Sim, eu sou KAÍTO JUNIOR, apenas uma rapaz latino americano, sem dinheiro no banco, sem parentes importantes e vindo do interior. Trago na cabeça uma canção do rádio em que o antigo compositor baiano me dizia, tudo é divino, tudo é maravilhoso. E fica melhor ainda, quando um negro como este que digita estas palavras, sai do anonimato e da senzala dos senhores feudais, para dizer; EU ESTOU AQUI.

  • Sem um preto, não se faz um bom filme.

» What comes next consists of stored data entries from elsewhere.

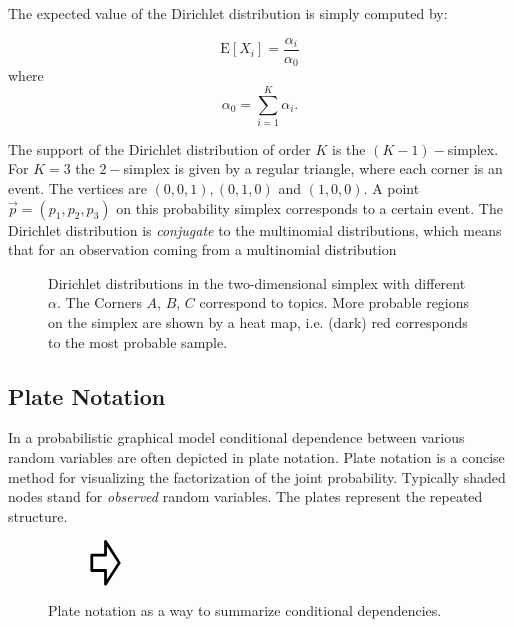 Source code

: \documentclass[a4paper,ngerman]{atseminar}
\newcommand*{\vinput}[1]{\vcenter{\hbox{}}}
\newcommand*{\vpointer}{\vcenter{\hbox{\scalebox{2}{\Huge\pointer}}}}
\begin{document}
The expected value of the Dirichlet distribution is simply computed by:

\begin{equation}
\mathrm{E}[X_i] = \frac{\alpha_i}{\alpha_0}
\end{equation}
where 
\begin{equation}
\alpha_0 = \sum_{i=1}^K\alpha_i.
\end{equation}


The support of the Dirichlet distribution of order $K$ is the $(K-1)-$simplex. For $K=3$ the $2-$simplex is given by a
regular triangle, where each corner is an event. The vertices are  $(0,0,1), (0,1,0)$ and $(1,0,0)$.
A point $\vec{p} = (p_1,p_2,p_3)$ on this probability simplex corresponds to a certain event.
The Dirichlet distribution is \textit{conjugate} to the multinomial distributions, which means that 
for an observation coming from a multinomial distribution


\begin{figure}[!tbp]
  \centering
  \hfill
  \hfill
  \hfill
  \caption{Dirichlet distributions in the two-dimensional simplex	 with different $\alpha$. The Corners $A$, $B$, $C$
  correspond to topics. More probable regions on the simplex are shown by a heat map, i.e. (dark) red corresponds to the
  most probable sample.}
\end{figure}



\subsection{Plate Notation}
In a probabilistic graphical model conditional dependence between various random variables are often depicted in plate notation.
Plate notation is a concise method for visualizing the factorization of the joint probability. 
Typically shaded nodes stand for \textit{observed} random variables.
The plates represent the repeated structure. 

\begin{figure}[H]
\centering
$\vinput{dependence_graph} \hspace{1cm }\vpointer  \hspace{1cm} \vinput{plate_dependence_graph}$
 \caption{Plate notation as a way to summarize conditional dependencies.}
  \label{fig:plate}
\end{figure}
\end{document}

  • Sem um negro, não se escreve uma novela de sucesso.
  • Sem um neguinho, não tem um futebol alegre.
  • Sem um afro descendente não tem capoeira.
  • Sem um crioulo não tem samba no pé.
  • Sem este negão que um dia foi barrado pela Acim e o Codem e que até HOJE ainda é perseguido pela classe política por falar a verdade e odiado pela maioria, não se tem jornalismo independente no sonho de uma cidade mais justa, humana e solidária. GRAÇA E PAZ !!!